By: FERDINAND MONTGOMERY
WORTHINGTON – Debbie Marshall said she’d never seen anything like it.
Marshall, 84, said she has lived in Worthington her entire life. On Sunday, Nov. 16 Marshall said she saw something “long, sleek and black ” slip into the fish pond at Shadowy Gardens First Lutheran Elder Care Community where she makes her home.
“I have never, in my life, seen a thing that looked like that thing did,” said Marshall. “I didn’t even know we had otters in Ohio.”
Marshall said it took her a minute to realize what she was seeing.
“I’ve seen them before,” said Marshall. “I saw a special on them on WOSU once. That was an otter.”
Marshall said she was waiting for her ride to church when she saw the “otter” slip out from beyond the Shadowy Gardens sign on the side of the building. She said she then watched it as it made its way across the parking lot, the yard and into the fish pond where she then watched it swim around for ”a couple or three minutes” before it dove down and disappeared.
“I saw it,” said Marshall. ”It was an otter.”
Samuel Ridgeway, 67, drives a group from Shadowy Gardens to church every morning and was the first one on the scene after the sighting.
“I didn’t see it either,” said Ridgeway. “I saw once how those things will lay on their backs and use their front claws to eat a fish like a person would.”
The incident raised quite a commotion with the church group, said Harold Dormer, an employee at Shadowy Gardens.

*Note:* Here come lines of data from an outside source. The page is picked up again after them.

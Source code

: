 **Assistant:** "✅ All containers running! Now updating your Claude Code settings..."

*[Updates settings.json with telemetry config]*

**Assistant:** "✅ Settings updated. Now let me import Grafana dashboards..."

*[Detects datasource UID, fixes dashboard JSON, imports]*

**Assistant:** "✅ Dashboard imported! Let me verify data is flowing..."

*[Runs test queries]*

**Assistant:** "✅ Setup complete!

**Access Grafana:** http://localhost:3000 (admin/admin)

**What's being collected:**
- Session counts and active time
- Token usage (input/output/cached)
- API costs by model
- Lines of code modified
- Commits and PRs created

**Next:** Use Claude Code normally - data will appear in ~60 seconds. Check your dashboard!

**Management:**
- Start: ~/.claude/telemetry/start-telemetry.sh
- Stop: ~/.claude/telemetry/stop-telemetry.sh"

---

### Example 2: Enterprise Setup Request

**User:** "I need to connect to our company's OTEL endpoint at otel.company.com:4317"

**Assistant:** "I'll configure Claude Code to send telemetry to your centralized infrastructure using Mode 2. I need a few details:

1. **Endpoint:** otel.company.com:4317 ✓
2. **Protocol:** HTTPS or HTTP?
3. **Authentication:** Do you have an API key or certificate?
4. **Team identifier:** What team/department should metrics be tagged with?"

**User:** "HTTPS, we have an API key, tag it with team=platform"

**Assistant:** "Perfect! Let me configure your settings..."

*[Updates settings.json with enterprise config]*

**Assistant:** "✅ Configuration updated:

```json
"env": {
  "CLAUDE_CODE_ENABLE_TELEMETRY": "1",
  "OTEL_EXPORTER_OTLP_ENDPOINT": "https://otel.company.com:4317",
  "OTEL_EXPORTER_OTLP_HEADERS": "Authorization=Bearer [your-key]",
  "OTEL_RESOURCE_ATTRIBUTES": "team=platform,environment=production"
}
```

“They were all out there at the pond looking into the water,” laughed Dormer. “I’ve never seen them late to church. Sunday, they might have been a little late.”
Not everyone in the church group was ready to take Marshall’s word for it.
Max Leeds, 81, is also a resident at Shadowy Gardens and he said he has never seen an otter in the area and that he doesn’t believe Marshall saw one either.
“(Marshall) wouldn’t know an otter if she found it sleeping on her t.v. tray,” said Leeds. “It was just some big groundhog or something.”
Ridgeway said the argument actually got pretty heated.
“(Marshall) wouldn’t even go eat with us,” said Ridgeway, adding that the group normally goes to Bill Knapps for lunch after church on Sundays. “She made us bring her back and she went to her room without even saying goodbye to anybody.”
“It was an otter,” said Marshall. “I saw it plain as day.”
Marshall said she plans to use the media center to print off pictures of an otter. She said she plans to distribute them through the building and intends to nominate the creature as the official Shadowy Gardens mascot.
“Groundhog,” said Marshall. “I seen a lot of ground hogs and that was an otter.”